__Exercise aim__
Find the word "Angular" in the records and copy every line where it occurs.

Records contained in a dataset
_ _ _ _ _

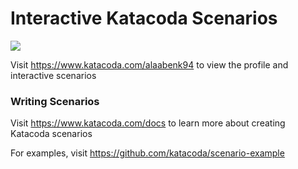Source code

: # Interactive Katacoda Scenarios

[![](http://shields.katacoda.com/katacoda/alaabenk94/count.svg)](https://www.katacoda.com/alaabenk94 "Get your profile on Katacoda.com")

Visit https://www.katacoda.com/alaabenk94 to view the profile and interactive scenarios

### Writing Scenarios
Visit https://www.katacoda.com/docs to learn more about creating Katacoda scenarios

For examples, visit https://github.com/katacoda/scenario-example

_ _ _ _ _

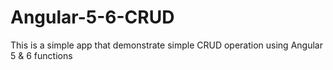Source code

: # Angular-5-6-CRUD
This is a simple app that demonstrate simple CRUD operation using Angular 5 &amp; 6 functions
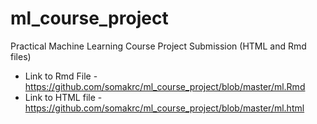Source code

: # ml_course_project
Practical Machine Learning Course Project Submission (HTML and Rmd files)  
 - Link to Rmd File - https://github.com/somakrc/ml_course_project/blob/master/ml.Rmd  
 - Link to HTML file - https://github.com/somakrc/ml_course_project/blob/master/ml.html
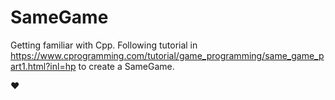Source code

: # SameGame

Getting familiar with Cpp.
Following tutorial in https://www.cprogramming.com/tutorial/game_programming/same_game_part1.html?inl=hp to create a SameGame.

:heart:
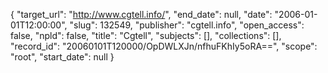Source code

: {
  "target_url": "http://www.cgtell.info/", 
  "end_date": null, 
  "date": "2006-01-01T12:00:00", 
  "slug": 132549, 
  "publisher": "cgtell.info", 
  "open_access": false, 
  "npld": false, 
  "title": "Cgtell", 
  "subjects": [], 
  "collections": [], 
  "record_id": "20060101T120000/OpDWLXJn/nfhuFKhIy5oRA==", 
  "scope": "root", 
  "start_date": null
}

_ _ _ _ _

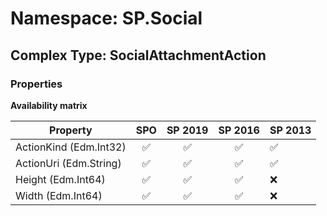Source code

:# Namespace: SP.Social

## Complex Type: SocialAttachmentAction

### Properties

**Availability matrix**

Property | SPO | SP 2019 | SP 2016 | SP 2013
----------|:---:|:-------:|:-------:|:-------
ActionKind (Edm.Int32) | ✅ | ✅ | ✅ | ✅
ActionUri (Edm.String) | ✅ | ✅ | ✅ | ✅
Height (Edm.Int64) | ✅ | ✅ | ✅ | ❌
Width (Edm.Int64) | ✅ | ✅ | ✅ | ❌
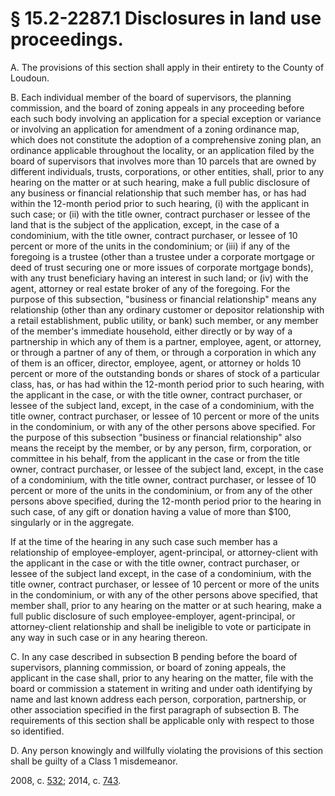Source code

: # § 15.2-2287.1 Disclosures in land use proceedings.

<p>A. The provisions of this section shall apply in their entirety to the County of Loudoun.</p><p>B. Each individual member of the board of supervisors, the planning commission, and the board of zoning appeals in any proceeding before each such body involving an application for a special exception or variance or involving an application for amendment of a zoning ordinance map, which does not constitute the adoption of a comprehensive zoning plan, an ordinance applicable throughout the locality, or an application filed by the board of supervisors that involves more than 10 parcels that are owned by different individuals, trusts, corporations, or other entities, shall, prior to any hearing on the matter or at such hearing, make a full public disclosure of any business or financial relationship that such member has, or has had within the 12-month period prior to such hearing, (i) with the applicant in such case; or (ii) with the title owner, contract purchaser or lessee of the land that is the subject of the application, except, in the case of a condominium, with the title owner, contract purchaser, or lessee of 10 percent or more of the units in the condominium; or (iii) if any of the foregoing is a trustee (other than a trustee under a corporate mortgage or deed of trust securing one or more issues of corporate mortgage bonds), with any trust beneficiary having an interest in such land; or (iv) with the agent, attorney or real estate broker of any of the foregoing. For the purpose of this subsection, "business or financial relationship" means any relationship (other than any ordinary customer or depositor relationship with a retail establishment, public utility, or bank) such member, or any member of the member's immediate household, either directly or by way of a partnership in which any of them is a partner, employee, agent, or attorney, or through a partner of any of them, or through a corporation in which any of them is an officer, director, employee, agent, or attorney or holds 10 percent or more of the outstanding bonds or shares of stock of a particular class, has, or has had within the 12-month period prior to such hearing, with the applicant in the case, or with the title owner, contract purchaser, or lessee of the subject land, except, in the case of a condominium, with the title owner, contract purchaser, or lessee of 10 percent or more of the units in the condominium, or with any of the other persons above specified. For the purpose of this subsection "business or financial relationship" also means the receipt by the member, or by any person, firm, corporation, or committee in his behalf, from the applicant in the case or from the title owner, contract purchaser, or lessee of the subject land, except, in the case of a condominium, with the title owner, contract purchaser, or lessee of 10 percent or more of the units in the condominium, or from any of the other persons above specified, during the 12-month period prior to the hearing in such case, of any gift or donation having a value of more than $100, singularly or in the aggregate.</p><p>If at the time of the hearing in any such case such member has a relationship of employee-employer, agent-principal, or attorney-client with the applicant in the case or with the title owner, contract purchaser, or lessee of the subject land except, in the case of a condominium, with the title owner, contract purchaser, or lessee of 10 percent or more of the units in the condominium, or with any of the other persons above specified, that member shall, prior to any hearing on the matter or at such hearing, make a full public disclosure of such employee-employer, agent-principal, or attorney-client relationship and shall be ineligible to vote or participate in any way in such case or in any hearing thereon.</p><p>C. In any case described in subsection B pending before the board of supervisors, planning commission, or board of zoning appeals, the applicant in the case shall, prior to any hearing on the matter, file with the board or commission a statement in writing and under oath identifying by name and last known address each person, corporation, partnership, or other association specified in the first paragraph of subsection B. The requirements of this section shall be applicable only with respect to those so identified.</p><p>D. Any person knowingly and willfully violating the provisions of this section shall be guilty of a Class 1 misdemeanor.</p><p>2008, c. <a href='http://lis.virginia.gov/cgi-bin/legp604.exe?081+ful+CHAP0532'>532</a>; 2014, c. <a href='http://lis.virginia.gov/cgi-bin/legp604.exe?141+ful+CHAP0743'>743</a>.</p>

_ _ _ _ _

__Solution to this task__
: # Angular-5-6-CRUD
This is a simple app that demonstrate simple CRUD operation using Angular 5 &amp; 6 functions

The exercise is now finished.